TASK PROMPT :: Output all records precisely as written.

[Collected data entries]
*-*-*
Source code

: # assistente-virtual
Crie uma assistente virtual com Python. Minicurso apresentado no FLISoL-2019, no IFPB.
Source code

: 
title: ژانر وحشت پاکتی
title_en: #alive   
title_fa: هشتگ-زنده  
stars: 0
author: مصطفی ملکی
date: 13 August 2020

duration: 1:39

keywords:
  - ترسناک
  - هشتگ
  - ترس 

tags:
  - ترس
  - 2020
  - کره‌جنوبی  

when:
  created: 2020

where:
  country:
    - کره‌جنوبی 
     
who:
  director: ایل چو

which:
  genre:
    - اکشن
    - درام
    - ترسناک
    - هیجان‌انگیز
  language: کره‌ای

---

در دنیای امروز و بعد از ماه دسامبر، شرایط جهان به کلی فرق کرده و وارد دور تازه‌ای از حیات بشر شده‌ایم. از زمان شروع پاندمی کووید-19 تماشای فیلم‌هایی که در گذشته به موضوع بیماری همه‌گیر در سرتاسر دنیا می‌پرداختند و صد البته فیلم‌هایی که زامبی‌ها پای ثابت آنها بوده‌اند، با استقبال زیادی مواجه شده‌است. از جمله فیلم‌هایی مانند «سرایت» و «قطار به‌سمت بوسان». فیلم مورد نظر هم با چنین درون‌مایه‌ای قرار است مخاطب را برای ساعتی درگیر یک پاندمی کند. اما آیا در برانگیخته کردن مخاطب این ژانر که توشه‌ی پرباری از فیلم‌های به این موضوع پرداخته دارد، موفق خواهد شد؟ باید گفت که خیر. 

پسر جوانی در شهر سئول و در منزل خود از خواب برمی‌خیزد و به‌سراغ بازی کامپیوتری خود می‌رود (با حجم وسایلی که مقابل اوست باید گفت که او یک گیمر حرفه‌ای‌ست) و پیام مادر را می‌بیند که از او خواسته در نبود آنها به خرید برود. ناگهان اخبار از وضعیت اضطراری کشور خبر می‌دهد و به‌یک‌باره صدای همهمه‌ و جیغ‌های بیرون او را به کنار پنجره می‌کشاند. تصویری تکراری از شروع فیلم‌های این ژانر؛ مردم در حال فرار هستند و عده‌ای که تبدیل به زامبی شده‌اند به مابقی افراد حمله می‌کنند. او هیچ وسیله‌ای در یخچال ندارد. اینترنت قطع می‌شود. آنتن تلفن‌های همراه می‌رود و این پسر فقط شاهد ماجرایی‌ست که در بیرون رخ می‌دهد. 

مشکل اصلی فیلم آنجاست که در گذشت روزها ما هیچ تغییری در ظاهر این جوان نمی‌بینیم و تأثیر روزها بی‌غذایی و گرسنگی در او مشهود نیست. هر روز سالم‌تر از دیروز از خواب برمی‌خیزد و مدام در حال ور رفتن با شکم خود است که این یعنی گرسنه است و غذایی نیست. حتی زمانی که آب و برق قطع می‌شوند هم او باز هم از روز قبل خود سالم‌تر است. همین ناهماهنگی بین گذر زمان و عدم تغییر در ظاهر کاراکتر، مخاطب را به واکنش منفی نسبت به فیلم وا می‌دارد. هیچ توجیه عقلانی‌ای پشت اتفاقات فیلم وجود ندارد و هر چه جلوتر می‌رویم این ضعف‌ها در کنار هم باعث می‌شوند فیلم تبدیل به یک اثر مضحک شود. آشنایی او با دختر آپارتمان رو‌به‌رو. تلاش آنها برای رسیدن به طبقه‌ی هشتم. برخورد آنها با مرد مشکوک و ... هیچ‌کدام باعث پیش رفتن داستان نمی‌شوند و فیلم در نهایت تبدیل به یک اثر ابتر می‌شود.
*-*-*
TASK RESPONSE ::
Source code

: # assistente-virtual
Crie uma assistente virtual com Python. Minicurso apresentado no FLISoL-2019, no IFPB.
Source code

: 
title: ژانر وحشت پاکتی
title_en: #alive   
title_fa: هشتگ-زنده  
stars: 0
author: مصطفی ملکی
date: 13 August 2020

duration: 1:39

keywords:
  - ترسناک
  - هشتگ
  - ترس 

tags:
  - ترس
  - 2020
  - کره‌جنوبی  

when:
  created: 2020

where:
  country:
    - کره‌جنوبی 
     
who:
  director: ایل چو

which:
  genre:
    - اکشن
    - درام
    - ترسناک
    - هیجان‌انگیز
  language: کره‌ای

---

در دنیای امروز و بعد از ماه دسامبر، شرایط جهان به کلی فرق کرده و وارد دور تازه‌ای از حیات بشر شده‌ایم. از زمان شروع پاندمی کووید-19 تماشای فیلم‌هایی که در گذشته به موضوع بیماری همه‌گیر در سرتاسر دنیا می‌پرداختند و صد البته فیلم‌هایی که زامبی‌ها پای ثابت آنها بوده‌اند، با استقبال زیادی مواجه شده‌است. از جمله فیلم‌هایی مانند «سرایت» و «قطار به‌سمت بوسان». فیلم مورد نظر هم با چنین درون‌مایه‌ای قرار است مخاطب را برای ساعتی درگیر یک پاندمی کند. اما آیا در برانگیخته کردن مخاطب این ژانر که توشه‌ی پرباری از فیلم‌های به این موضوع پرداخته دارد، موفق خواهد شد؟ باید گفت که خیر. 

پسر جوانی در شهر سئول و در منزل خود از خواب برمی‌خیزد و به‌سراغ بازی کامپیوتری خود می‌رود (با حجم وسایلی که مقابل اوست باید گفت که او یک گیمر حرفه‌ای‌ست) و پیام مادر را می‌بیند که از او خواسته در نبود آنها به خرید برود. ناگهان اخبار از وضعیت اضطراری کشور خبر می‌دهد و به‌یک‌باره صدای همهمه‌ و جیغ‌های بیرون او را به کنار پنجره می‌کشاند. تصویری تکراری از شروع فیلم‌های این ژانر؛ مردم در حال فرار هستند و عده‌ای که تبدیل به زامبی شده‌اند به مابقی افراد حمله می‌کنند. او هیچ وسیله‌ای در یخچال ندارد. اینترنت قطع می‌شود. آنتن تلفن‌های همراه می‌رود و این پسر فقط شاهد ماجرایی‌ست که در بیرون رخ می‌دهد. 

مشکل اصلی فیلم آنجاست که در گذشت روزها ما هیچ تغییری در ظاهر این جوان نمی‌بینیم و تأثیر روزها بی‌غذایی و گرسنگی در او مشهود نیست. هر روز سالم‌تر از دیروز از خواب برمی‌خیزد و مدام در حال ور رفتن با شکم خود است که این یعنی گرسنه است و غذایی نیست. حتی زمانی که آب و برق قطع می‌شوند هم او باز هم از روز قبل خود سالم‌تر است. همین ناهماهنگی بین گذر زمان و عدم تغییر در ظاهر کاراکتر، مخاطب را به واکنش منفی نسبت به فیلم وا می‌دارد. هیچ توجیه عقلانی‌ای پشت اتفاقات فیلم وجود ندارد و هر چه جلوتر می‌رویم این ضعف‌ها در کنار هم باعث می‌شوند فیلم تبدیل به یک اثر مضحک شود. آشنایی او با دختر آپارتمان رو‌به‌رو. تلاش آنها برای رسیدن به طبقه‌ی هشتم. برخورد آنها با مرد مشکوک و ... هیچ‌کدام باعث پیش رفتن داستان نمی‌شوند و فیلم در نهایت تبدیل به یک اثر ابتر می‌شود.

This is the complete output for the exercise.